┌────────

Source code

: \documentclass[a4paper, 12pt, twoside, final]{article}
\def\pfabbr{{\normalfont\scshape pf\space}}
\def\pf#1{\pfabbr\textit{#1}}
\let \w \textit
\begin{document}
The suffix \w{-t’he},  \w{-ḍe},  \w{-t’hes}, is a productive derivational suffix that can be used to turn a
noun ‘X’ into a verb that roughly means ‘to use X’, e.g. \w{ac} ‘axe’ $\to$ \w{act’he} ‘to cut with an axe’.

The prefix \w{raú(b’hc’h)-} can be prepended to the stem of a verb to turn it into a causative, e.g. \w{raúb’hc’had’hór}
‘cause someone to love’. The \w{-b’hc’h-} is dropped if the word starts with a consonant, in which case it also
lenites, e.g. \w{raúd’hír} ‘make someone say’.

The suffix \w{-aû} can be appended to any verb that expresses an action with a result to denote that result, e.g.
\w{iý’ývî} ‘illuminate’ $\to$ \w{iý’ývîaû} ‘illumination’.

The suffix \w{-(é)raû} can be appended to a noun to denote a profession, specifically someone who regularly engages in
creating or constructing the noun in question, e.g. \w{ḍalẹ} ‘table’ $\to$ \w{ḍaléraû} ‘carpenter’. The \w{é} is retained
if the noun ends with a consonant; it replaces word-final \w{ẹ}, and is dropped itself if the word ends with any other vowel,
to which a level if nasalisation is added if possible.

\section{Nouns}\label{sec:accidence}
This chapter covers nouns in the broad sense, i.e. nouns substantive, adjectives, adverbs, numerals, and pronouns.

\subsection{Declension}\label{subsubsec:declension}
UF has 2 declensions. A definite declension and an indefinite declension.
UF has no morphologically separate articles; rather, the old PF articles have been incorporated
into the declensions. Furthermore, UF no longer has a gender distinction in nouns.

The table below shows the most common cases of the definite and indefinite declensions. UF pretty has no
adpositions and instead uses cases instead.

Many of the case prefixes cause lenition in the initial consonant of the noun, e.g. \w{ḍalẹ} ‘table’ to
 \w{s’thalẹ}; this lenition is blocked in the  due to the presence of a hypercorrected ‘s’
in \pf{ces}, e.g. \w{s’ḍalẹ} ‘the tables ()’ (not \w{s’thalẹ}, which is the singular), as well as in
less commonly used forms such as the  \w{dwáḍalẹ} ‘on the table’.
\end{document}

└────────
┌────────

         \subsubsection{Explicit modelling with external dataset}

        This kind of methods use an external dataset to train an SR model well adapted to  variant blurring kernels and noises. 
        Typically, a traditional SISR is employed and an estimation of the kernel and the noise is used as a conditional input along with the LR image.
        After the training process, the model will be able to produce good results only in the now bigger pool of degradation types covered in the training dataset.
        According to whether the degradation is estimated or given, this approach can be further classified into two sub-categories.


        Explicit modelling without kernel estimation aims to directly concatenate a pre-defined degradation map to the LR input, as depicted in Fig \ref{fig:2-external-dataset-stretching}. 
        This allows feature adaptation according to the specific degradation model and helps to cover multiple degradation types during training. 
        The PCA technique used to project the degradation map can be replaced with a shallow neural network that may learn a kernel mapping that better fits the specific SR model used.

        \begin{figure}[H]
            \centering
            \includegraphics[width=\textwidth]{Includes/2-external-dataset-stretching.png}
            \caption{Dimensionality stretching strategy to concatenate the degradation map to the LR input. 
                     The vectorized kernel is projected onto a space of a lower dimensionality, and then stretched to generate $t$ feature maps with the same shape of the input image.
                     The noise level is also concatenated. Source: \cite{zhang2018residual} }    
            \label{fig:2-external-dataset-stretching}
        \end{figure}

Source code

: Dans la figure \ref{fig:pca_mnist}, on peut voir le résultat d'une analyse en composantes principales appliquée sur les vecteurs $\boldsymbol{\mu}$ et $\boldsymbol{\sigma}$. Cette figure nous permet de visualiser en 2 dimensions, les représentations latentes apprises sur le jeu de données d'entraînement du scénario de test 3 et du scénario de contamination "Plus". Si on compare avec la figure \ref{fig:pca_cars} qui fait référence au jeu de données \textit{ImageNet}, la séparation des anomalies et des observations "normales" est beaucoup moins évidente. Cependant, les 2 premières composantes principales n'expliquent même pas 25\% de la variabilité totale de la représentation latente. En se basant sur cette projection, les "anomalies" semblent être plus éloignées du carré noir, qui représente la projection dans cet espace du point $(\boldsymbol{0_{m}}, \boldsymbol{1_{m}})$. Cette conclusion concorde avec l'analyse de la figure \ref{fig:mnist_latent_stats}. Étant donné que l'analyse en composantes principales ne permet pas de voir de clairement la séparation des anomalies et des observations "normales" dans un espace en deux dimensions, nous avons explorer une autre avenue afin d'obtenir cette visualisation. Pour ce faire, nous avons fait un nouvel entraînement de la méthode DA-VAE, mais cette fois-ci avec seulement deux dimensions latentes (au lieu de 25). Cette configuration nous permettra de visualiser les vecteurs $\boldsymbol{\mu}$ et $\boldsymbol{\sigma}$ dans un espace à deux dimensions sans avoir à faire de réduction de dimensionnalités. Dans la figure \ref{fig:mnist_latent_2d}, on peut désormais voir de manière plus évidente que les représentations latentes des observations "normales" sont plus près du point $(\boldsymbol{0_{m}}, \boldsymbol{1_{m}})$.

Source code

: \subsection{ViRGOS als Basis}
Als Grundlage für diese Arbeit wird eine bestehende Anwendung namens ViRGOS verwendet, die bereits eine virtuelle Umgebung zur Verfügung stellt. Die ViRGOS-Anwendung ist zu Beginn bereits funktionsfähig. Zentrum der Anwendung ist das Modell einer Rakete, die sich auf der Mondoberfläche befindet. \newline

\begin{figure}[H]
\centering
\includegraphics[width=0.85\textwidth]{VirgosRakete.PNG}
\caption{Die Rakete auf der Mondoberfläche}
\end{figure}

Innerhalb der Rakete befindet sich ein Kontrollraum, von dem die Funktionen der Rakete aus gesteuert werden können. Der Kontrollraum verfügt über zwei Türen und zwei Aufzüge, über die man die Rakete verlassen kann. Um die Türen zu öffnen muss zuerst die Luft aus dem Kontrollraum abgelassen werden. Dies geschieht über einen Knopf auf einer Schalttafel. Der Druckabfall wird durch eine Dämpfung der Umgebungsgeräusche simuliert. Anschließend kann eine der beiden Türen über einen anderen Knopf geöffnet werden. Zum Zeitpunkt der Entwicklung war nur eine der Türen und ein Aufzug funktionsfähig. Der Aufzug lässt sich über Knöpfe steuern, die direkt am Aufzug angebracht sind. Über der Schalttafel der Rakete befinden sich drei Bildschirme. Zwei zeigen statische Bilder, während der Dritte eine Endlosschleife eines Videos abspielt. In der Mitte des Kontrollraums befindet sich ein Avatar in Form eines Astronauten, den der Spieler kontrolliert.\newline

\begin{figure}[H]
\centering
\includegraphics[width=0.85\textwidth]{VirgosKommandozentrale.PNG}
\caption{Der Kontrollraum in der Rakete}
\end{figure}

└────────

> Work order:
Lines containing the string "textwidth" above: how many are there? Answer with the number only.

> Reply:
3